Diagnosing kernel panics with Kdump

The last time I was involved with diagnosing kernel panics was in the early 2000, using tools like the Linux Kernel Crash Dump (LKCD) project [1] with some success. Further attempts with Netdump around 2002 had only moderate success.

I decided to get back to the basics and see how much the field of diagnosing kernel crashes has improved, by looking at the Kdump utilities [2].

The problem with the older tools was the fact that you cant quite trust a kernel that just crashed. The questions you need to ask are if the kernel structures and data are intact and, if all the important drivers are still correctly initialized, so that the dumps can be written to the file system (local, NFS or scp). It is better to use an entity outside of the kernel to save the kernel dumps.
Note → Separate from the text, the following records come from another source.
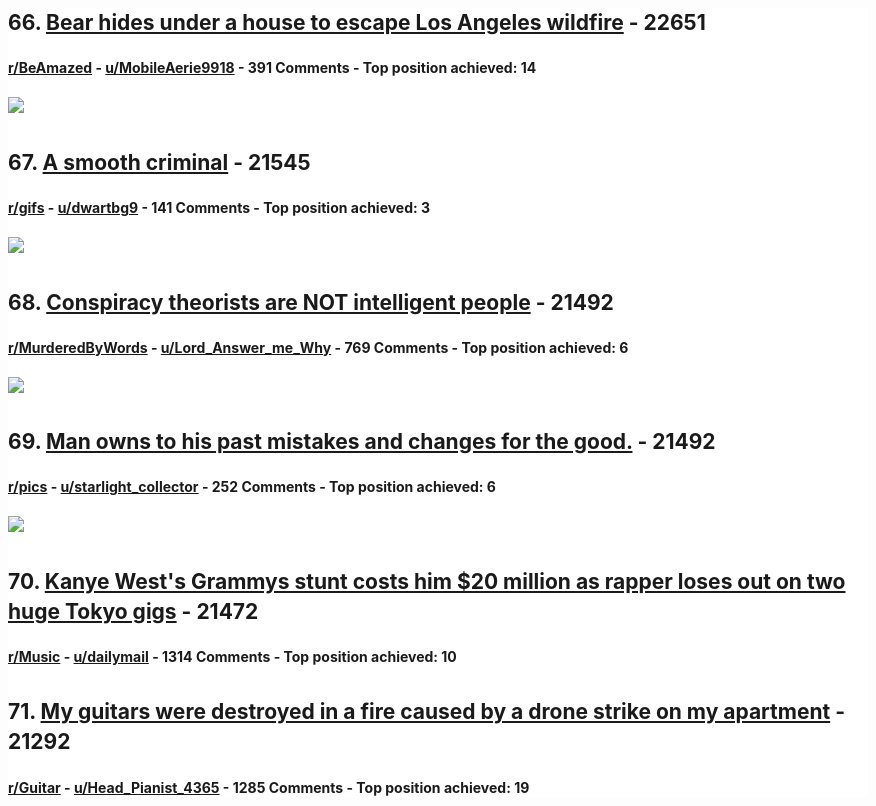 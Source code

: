 ## 66. [Bear hides under a house to escape Los Angeles wildfire](http://reddit.com/r/BeAmazed/comments/1igny57/bear_hides_under_a_house_to_escape_los_angeles/) - 22651
#### [r/BeAmazed](http://reddit.com/r/BeAmazed) - [u/MobileAerie9918](http://reddit.com/u/MobileAerie9918) - 391 Comments - Top position achieved: 14

<a href="https://www.reddit.com/gallery/1igny57"><img src="https://b.thumbs.redditmedia.com/RDmjVnOXwbizyM_LoV7J7MnhsCdTm6vI_ywtH3RTMpQ.jpg"></img></a>

## 67. [A smooth criminal](http://reddit.com/r/gifs/comments/1ih1o45/a_smooth_criminal/) - 21545
#### [r/gifs](http://reddit.com/r/gifs) - [u/dwartbg9](http://reddit.com/u/dwartbg9) - 141 Comments - Top position achieved: 3

<a href="https://i.redd.it/rimlgxn800he1.gif"><img src="https://b.thumbs.redditmedia.com/KcCO7sMkYlSdshSyjCEmf8vmF6UQkxpv14kXMu9_psw.jpg"></img></a>

## 68. [Conspiracy theorists are NOT intelligent people](http://reddit.com/r/MurderedByWords/comments/1igplfu/conspiracy_theorists_are_not_intelligent_people/) - 21492
#### [r/MurderedByWords](http://reddit.com/r/MurderedByWords) - [u/Lord_Answer_me_Why](http://reddit.com/u/Lord_Answer_me_Why) - 769 Comments - Top position achieved: 6

<a href="https://i.redd.it/bbuwx6fgjxge1.jpeg"><img src="https://b.thumbs.redditmedia.com/UvPxOdIsYz73Y2E3-stt8GZk9OMxFSwLu_6aA8ugDyw.jpg"></img></a>

## 69. [Man owns to his past mistakes and changes for the good.](http://reddit.com/r/pics/comments/1ih5g1k/man_owns_to_his_past_mistakes_and_changes_for_the/) - 21492
#### [r/pics](http://reddit.com/r/pics) - [u/starlight_collector](http://reddit.com/u/starlight_collector) - 252 Comments - Top position achieved: 6

<a href="https://i.redd.it/g4kwwgu2u0he1.jpeg"><img src="https://a.thumbs.redditmedia.com/5IHDE4ih_7hKTjHgpBhHs-xBLBh1LDh6TFa2YETvML8.jpg"></img></a>

## 70. [Kanye West's Grammys stunt costs him $20 million as rapper loses out on two huge Tokyo gigs](http://reddit.com/r/Music/comments/1igugcp/kanye_wests_grammys_stunt_costs_him_20_million_as/) - 21472
#### [r/Music](http://reddit.com/r/Music) - [u/dailymail](http://reddit.com/u/dailymail) - 1314 Comments - Top position achieved: 10

## 71. [My guitars were destroyed in a fire caused by a drone strike on my apartment](http://reddit.com/r/Guitar/comments/1igzkdt/my_guitars_were_destroyed_in_a_fire_caused_by_a/) - 21292
#### [r/Guitar](http://reddit.com/r/Guitar) - [u/Head_Pianist_4365](http://reddit.com/u/Head_Pianist_4365) - 1285 Comments - Top position achieved: 19
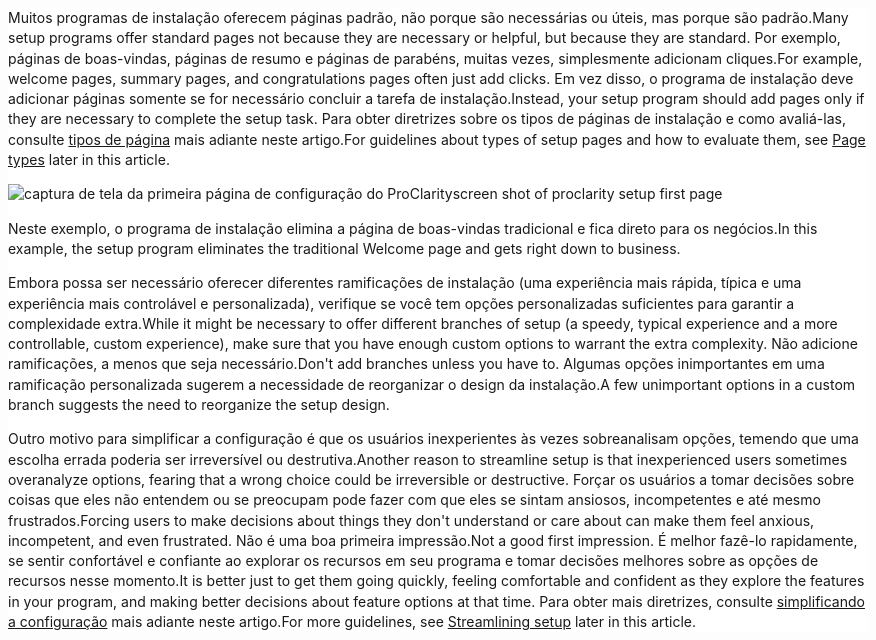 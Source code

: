 <span data-ttu-id="9fdd0-158">Muitos programas de instalação oferecem páginas padrão, não porque são necessárias ou úteis, mas porque são padrão.</span><span class="sxs-lookup"><span data-stu-id="9fdd0-158">Many setup programs offer standard pages not because they are necessary or helpful, but because they are standard.</span></span> <span data-ttu-id="9fdd0-159">Por exemplo, páginas de boas-vindas, páginas de resumo e páginas de parabéns, muitas vezes, simplesmente adicionam cliques.</span><span class="sxs-lookup"><span data-stu-id="9fdd0-159">For example, welcome pages, summary pages, and congratulations pages often just add clicks.</span></span> <span data-ttu-id="9fdd0-160">Em vez disso, o programa de instalação deve adicionar páginas somente se for necessário concluir a tarefa de instalação.</span><span class="sxs-lookup"><span data-stu-id="9fdd0-160">Instead, your setup program should add pages only if they are necessary to complete the setup task.</span></span> <span data-ttu-id="9fdd0-161">Para obter diretrizes sobre os tipos de páginas de instalação e como avaliá-las, consulte [tipos de página](#page-types) mais adiante neste artigo.</span><span class="sxs-lookup"><span data-stu-id="9fdd0-161">For guidelines about types of setup pages and how to evaluate them, see [Page types](#page-types) later in this article.</span></span>

![<span data-ttu-id="9fdd0-162">captura de tela da primeira página de configuração do ProClarity</span><span class="sxs-lookup"><span data-stu-id="9fdd0-162">screen shot of proclarity setup first page</span></span> ](images/exper-setup-image2.png)

<span data-ttu-id="9fdd0-163">Neste exemplo, o programa de instalação elimina a página de boas-vindas tradicional e fica direto para os negócios.</span><span class="sxs-lookup"><span data-stu-id="9fdd0-163">In this example, the setup program eliminates the traditional Welcome page and gets right down to business.</span></span>

<span data-ttu-id="9fdd0-164">Embora possa ser necessário oferecer diferentes ramificações de instalação (uma experiência mais rápida, típica e uma experiência mais controlável e personalizada), verifique se você tem opções personalizadas suficientes para garantir a complexidade extra.</span><span class="sxs-lookup"><span data-stu-id="9fdd0-164">While it might be necessary to offer different branches of setup (a speedy, typical experience and a more controllable, custom experience), make sure that you have enough custom options to warrant the extra complexity.</span></span> <span data-ttu-id="9fdd0-165">Não adicione ramificações, a menos que seja necessário.</span><span class="sxs-lookup"><span data-stu-id="9fdd0-165">Don't add branches unless you have to.</span></span> <span data-ttu-id="9fdd0-166">Algumas opções inimportantes em uma ramificação personalizada sugerem a necessidade de reorganizar o design da instalação.</span><span class="sxs-lookup"><span data-stu-id="9fdd0-166">A few unimportant options in a custom branch suggests the need to reorganize the setup design.</span></span>

<span data-ttu-id="9fdd0-167">Outro motivo para simplificar a configuração é que os usuários inexperientes às vezes sobreanalisam opções, temendo que uma escolha errada poderia ser irreversível ou destrutiva.</span><span class="sxs-lookup"><span data-stu-id="9fdd0-167">Another reason to streamline setup is that inexperienced users sometimes overanalyze options, fearing that a wrong choice could be irreversible or destructive.</span></span> <span data-ttu-id="9fdd0-168">Forçar os usuários a tomar decisões sobre coisas que eles não entendem ou se preocupam pode fazer com que eles se sintam ansiosos, incompetentes e até mesmo frustrados.</span><span class="sxs-lookup"><span data-stu-id="9fdd0-168">Forcing users to make decisions about things they don't understand or care about can make them feel anxious, incompetent, and even frustrated.</span></span> <span data-ttu-id="9fdd0-169">Não é uma boa primeira impressão.</span><span class="sxs-lookup"><span data-stu-id="9fdd0-169">Not a good first impression.</span></span> <span data-ttu-id="9fdd0-170">É melhor fazê-lo rapidamente, se sentir confortável e confiante ao explorar os recursos em seu programa e tomar decisões melhores sobre as opções de recursos nesse momento.</span><span class="sxs-lookup"><span data-stu-id="9fdd0-170">It is better just to get them going quickly, feeling comfortable and confident as they explore the features in your program, and making better decisions about feature options at that time.</span></span> <span data-ttu-id="9fdd0-171">Para obter mais diretrizes, consulte [simplificando a configuração](#streamlining-setup) mais adiante neste artigo.</span><span class="sxs-lookup"><span data-stu-id="9fdd0-171">For more guidelines, see [Streamlining setup](#streamlining-setup) later in this article.</span></span>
Kdump addresses these concerns by providing two components - a fast-booting mechanism that allows booting a Linux kernel from the context of an already running kernel without going through BIOS, called Kexec and capturing the crash dump from the context of a freshly booted kernel and not from the context of the crashed kernel, which guarantees that the necessary kernel drivers will be initialized, named Kdump (confusingly the same name as the main package).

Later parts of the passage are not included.